Reed Flute Cave: Guilin’s Underground Kingdom
Five kilometres northwest of Guilin city, inside a limestone hill, a 500-metre passage winds through one of the most spectacular cave systems in China. Reed Flute Cave (芦笛岩, Lúdí Yán) takes its name from the reeds that once grew at its entrance — used by locals to make musical instruments — and has been visited by humans for at least 1,200 years. Tang dynasty graffiti carved into its walls by travellers between 792 and 849 CE is the earliest recorded tourism review in Guilin.
The Geology
The cave was formed over approximately 180 million years as slightly acidic groundwater dissolved the limestone bedrock. The formations inside are the result of mineral-rich water dripping and depositing calcium carbonate over millennia:
- Stalactites: Hanging from the ceiling; grow downward at approximately 0.1mm per year.

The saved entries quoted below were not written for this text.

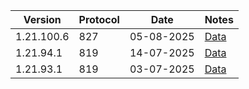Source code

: | Version    | Protocol | Date       | Notes                          |
|------------|----------|------------|--------------------------------|
| 1.21.100.6 | 827      | 05-08-2025 | [Data](../preview/1.21.100.24) |
| 1.21.94.1  | 819      | 14-07-2025 | [Data](../release/1.21.93.1)   |
| 1.21.93.1  | 819      | 03-07-2025 | [Data](../release/1.21.93.1)   |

- Stalagmites: Rising from the floor; grow upward where drops land.
- Columns: Formed where stalactites and stalagmites meet and merge.
- Cave curtains: Sheet formations created by water flowing down sloping surfaces.
The cave contains exceptional examples of all these types, including a 7-metre-tall stalagmite nicknamed the “Crystal Palace Pillar.”
The Crystal Palace Chamber
The highlight of the cave is the Crystal Palace (水晶宫) — a chamber approximately 90 metres wide and 14 metres high, containing dense clusters of stalactites and stalagmites arranged in what appears, under coloured lighting, as an underwater palace. The chamber holds over 1,000 people simultaneously.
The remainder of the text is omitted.